-- PROMPT --
Transcribe all of the entries below exactly. Leave out the pictures.

Document images with source code
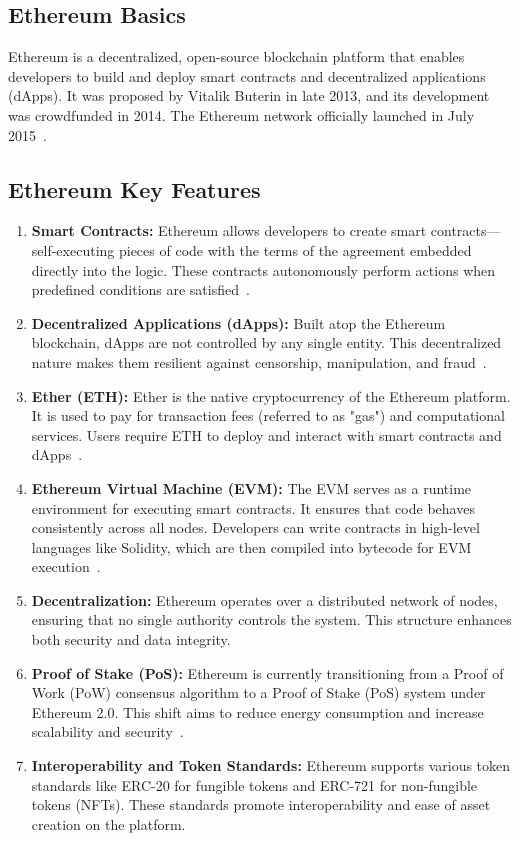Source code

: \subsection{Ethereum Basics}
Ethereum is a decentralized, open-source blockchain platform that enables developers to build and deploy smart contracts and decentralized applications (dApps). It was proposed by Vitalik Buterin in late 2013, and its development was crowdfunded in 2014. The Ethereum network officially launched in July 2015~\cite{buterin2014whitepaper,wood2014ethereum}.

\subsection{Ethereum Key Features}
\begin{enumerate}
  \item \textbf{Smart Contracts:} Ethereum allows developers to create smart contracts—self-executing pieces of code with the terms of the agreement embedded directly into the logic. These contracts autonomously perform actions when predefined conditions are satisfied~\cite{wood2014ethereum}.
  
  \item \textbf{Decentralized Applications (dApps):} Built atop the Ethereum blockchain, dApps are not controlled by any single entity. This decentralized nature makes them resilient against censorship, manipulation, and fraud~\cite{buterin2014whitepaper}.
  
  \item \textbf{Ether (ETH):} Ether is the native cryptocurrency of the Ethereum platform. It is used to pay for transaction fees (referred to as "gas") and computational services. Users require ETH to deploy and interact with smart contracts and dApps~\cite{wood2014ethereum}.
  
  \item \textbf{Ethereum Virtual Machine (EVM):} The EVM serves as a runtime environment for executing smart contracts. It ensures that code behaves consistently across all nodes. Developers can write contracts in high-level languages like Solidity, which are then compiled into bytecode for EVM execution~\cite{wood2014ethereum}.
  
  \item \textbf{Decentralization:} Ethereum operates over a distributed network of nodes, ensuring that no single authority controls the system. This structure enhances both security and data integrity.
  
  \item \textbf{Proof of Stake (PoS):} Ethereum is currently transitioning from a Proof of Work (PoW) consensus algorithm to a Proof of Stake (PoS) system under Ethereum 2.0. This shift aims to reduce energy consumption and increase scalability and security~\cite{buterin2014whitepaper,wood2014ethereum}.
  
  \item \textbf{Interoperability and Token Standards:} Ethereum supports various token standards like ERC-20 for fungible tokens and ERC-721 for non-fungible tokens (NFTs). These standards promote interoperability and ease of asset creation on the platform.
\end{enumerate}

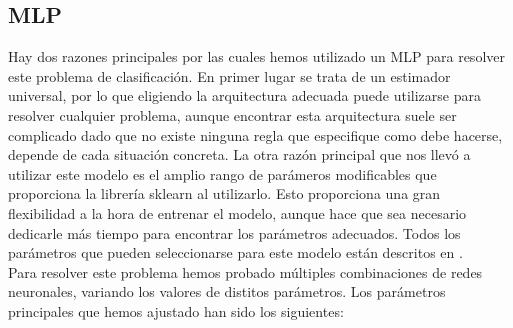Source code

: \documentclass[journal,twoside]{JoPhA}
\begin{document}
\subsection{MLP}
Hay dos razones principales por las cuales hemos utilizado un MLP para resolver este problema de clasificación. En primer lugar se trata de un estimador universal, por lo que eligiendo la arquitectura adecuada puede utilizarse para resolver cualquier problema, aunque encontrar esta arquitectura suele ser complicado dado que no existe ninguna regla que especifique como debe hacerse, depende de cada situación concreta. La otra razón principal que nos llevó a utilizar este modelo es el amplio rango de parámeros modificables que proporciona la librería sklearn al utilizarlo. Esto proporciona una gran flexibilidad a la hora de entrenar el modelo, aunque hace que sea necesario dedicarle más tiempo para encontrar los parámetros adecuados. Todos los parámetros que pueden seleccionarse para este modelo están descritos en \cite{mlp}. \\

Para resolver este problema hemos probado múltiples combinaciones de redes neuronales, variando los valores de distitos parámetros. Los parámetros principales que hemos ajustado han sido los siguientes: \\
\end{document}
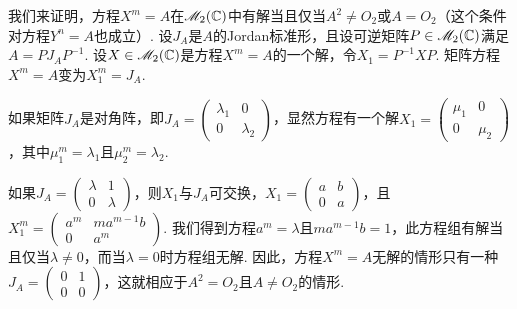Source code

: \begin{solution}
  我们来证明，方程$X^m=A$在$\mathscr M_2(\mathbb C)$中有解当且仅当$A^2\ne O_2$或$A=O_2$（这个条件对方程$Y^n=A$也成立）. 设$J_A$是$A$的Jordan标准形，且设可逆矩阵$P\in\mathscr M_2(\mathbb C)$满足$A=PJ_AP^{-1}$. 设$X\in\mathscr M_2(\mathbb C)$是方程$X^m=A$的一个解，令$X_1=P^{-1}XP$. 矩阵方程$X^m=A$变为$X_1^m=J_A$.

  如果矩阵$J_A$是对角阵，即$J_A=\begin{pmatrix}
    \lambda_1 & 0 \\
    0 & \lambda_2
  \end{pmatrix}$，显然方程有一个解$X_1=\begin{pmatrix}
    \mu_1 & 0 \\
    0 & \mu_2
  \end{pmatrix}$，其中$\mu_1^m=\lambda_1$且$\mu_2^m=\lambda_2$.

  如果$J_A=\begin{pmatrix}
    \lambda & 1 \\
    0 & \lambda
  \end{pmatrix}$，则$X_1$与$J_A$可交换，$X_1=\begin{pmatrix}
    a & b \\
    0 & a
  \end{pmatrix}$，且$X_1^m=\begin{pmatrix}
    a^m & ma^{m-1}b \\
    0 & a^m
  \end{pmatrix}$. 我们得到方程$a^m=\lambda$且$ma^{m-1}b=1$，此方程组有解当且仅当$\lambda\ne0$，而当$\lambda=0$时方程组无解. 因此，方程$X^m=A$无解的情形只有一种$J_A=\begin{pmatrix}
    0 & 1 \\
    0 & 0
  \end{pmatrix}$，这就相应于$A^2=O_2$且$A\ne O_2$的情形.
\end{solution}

-- REPLY --
Source code

: \subsection{Ethereum Basics}
Ethereum is a decentralized, open-source blockchain platform that enables developers to build and deploy smart contracts and decentralized applications (dApps). It was proposed by Vitalik Buterin in late 2013, and its development was crowdfunded in 2014. The Ethereum network officially launched in July 2015~\cite{buterin2014whitepaper,wood2014ethereum}.

\subsection{Ethereum Key Features}
\begin{enumerate}
  \item \textbf{Smart Contracts:} Ethereum allows developers to create smart contracts—self-executing pieces of code with the terms of the agreement embedded directly into the logic. These contracts autonomously perform actions when predefined conditions are satisfied~\cite{wood2014ethereum}.
  
  \item \textbf{Decentralized Applications (dApps):} Built atop the Ethereum blockchain, dApps are not controlled by any single entity. This decentralized nature makes them resilient against censorship, manipulation, and fraud~\cite{buterin2014whitepaper}.
  
  \item \textbf{Ether (ETH):} Ether is the native cryptocurrency of the Ethereum platform. It is used to pay for transaction fees (referred to as "gas") and computational services. Users require ETH to deploy and interact with smart contracts and dApps~\cite{wood2014ethereum}.
  
  \item \textbf{Ethereum Virtual Machine (EVM):} The EVM serves as a runtime environment for executing smart contracts. It ensures that code behaves consistently across all nodes. Developers can write contracts in high-level languages like Solidity, which are then compiled into bytecode for EVM execution~\cite{wood2014ethereum}.
  
  \item \textbf{Decentralization:} Ethereum operates over a distributed network of nodes, ensuring that no single authority controls the system. This structure enhances both security and data integrity.
  
  \item \textbf{Proof of Stake (PoS):} Ethereum is currently transitioning from a Proof of Work (PoW) consensus algorithm to a Proof of Stake (PoS) system under Ethereum 2.0. This shift aims to reduce energy consumption and increase scalability and security~\cite{buterin2014whitepaper,wood2014ethereum}.
  
  \item \textbf{Interoperability and Token Standards:} Ethereum supports various token standards like ERC-20 for fungible tokens and ERC-721 for non-fungible tokens (NFTs). These standards promote interoperability and ease of asset creation on the platform.
\end{enumerate}

Source code

: \documentclass[journal,twoside]{JoPhA}
\begin{document}
\subsection{MLP}
Hay dos razones principales por las cuales hemos utilizado un MLP para resolver este problema de clasificación. En primer lugar se trata de un estimador universal, por lo que eligiendo la arquitectura adecuada puede utilizarse para resolver cualquier problema, aunque encontrar esta arquitectura suele ser complicado dado que no existe ninguna regla que especifique como debe hacerse, depende de cada situación concreta. La otra razón principal que nos llevó a utilizar este modelo es el amplio rango de parámeros modificables que proporciona la librería sklearn al utilizarlo. Esto proporciona una gran flexibilidad a la hora de entrenar el modelo, aunque hace que sea necesario dedicarle más tiempo para encontrar los parámetros adecuados. Todos los parámetros que pueden seleccionarse para este modelo están descritos en \cite{mlp}. \\

Para resolver este problema hemos probado múltiples combinaciones de redes neuronales, variando los valores de distitos parámetros. Los parámetros principales que hemos ajustado han sido los siguientes: \\
\end{document}
Source code

: \begin{solution}
  我们来证明，方程$X^m=A$在$\mathscr M_2(\mathbb C)$中有解当且仅当$A^2\ne O_2$或$A=O_2$（这个条件对方程$Y^n=A$也成立）. 设$J_A$是$A$的Jordan标准形，且设可逆矩阵$P\in\mathscr M_2(\mathbb C)$满足$A=PJ_AP^{-1}$. 设$X\in\mathscr M_2(\mathbb C)$是方程$X^m=A$的一个解，令$X_1=P^{-1}XP$. 矩阵方程$X^m=A$变为$X_1^m=J_A$.

  如果矩阵$J_A$是对角阵，即$J_A=\begin{pmatrix}
    \lambda_1 & 0 \\
    0 & \lambda_2
  \end{pmatrix}$，显然方程有一个解$X_1=\begin{pmatrix}
    \mu_1 & 0 \\
    0 & \mu_2
  \end{pmatrix}$，其中$\mu_1^m=\lambda_1$且$\mu_2^m=\lambda_2$.

  如果$J_A=\begin{pmatrix}
    \lambda & 1 \\
    0 & \lambda
  \end{pmatrix}$，则$X_1$与$J_A$可交换，$X_1=\begin{pmatrix}
    a & b \\
    0 & a
  \end{pmatrix}$，且$X_1^m=\begin{pmatrix}
    a^m & ma^{m-1}b \\
    0 & a^m
  \end{pmatrix}$. 我们得到方程$a^m=\lambda$且$ma^{m-1}b=1$，此方程组有解当且仅当$\lambda\ne0$，而当$\lambda=0$时方程组无解. 因此，方程$X^m=A$无解的情形只有一种$J_A=\begin{pmatrix}
    0 & 1 \\
    0 & 0
  \end{pmatrix}$，这就相应于$A^2=O_2$且$A\ne O_2$的情形.
\end{solution}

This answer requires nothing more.